Word for word, return the lines from the top of the listing to the line containing "File|Connect, or Ctrl+O, starts", both ends included, and no others.

** LISTED ENTRIES follows **

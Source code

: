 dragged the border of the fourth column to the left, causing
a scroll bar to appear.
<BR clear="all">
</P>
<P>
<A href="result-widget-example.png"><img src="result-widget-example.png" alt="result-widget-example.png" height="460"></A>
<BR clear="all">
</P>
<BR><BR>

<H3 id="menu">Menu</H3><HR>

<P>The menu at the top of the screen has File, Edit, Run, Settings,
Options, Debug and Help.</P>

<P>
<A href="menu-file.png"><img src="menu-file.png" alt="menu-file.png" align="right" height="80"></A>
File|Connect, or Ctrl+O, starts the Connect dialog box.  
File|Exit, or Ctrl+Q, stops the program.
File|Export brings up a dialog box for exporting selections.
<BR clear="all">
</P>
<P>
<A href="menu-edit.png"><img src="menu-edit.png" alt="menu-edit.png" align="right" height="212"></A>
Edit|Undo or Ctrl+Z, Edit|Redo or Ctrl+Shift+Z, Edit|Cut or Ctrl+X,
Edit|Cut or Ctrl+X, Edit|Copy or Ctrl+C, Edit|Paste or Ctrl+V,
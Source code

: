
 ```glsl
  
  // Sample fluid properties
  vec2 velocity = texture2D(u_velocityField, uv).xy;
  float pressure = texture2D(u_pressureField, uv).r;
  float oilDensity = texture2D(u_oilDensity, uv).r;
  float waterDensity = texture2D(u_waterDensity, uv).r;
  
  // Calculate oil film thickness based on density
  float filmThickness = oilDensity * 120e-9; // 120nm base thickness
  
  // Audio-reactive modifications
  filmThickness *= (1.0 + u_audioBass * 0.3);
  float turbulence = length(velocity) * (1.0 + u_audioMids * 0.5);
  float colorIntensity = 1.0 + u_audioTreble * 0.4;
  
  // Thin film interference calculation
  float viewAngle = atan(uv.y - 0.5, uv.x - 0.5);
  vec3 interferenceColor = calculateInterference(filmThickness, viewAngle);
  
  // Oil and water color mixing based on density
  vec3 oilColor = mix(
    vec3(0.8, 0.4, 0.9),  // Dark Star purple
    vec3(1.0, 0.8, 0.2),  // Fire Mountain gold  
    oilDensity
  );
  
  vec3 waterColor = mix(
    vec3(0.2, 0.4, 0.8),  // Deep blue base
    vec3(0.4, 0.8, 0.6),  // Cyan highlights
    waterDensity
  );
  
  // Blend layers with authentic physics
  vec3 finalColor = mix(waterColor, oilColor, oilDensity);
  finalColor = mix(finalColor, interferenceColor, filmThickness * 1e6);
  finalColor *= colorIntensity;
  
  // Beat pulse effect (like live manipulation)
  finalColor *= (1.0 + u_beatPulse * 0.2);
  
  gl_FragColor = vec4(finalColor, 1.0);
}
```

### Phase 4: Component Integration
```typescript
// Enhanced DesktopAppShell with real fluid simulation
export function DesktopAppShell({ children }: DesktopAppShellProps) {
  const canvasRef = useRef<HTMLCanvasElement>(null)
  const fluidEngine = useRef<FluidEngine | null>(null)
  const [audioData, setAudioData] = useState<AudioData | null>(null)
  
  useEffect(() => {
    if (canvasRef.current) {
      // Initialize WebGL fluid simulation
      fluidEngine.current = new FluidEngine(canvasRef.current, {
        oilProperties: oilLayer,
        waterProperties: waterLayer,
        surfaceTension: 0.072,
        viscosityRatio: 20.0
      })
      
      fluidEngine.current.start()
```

** End of LISTED ENTRIES **

- [YOUR RESPONSE]:
Source code

: dragged the border of the fourth column to the left, causing
a scroll bar to appear.
<BR clear="all">
</P>
<P>
<A href="result-widget-example.png"><img src="result-widget-example.png" alt="result-widget-example.png" height="460"></A>
<BR clear="all">
</P>
<BR><BR>

<H3 id="menu">Menu</H3><HR>

<P>The menu at the top of the screen has File, Edit, Run, Settings,
Options, Debug and Help.</P>

<P>
<A href="menu-file.png"><img src="menu-file.png" alt="menu-file.png" align="right" height="80"></A>
File|Connect, or Ctrl+O, starts the Connect dialog box.  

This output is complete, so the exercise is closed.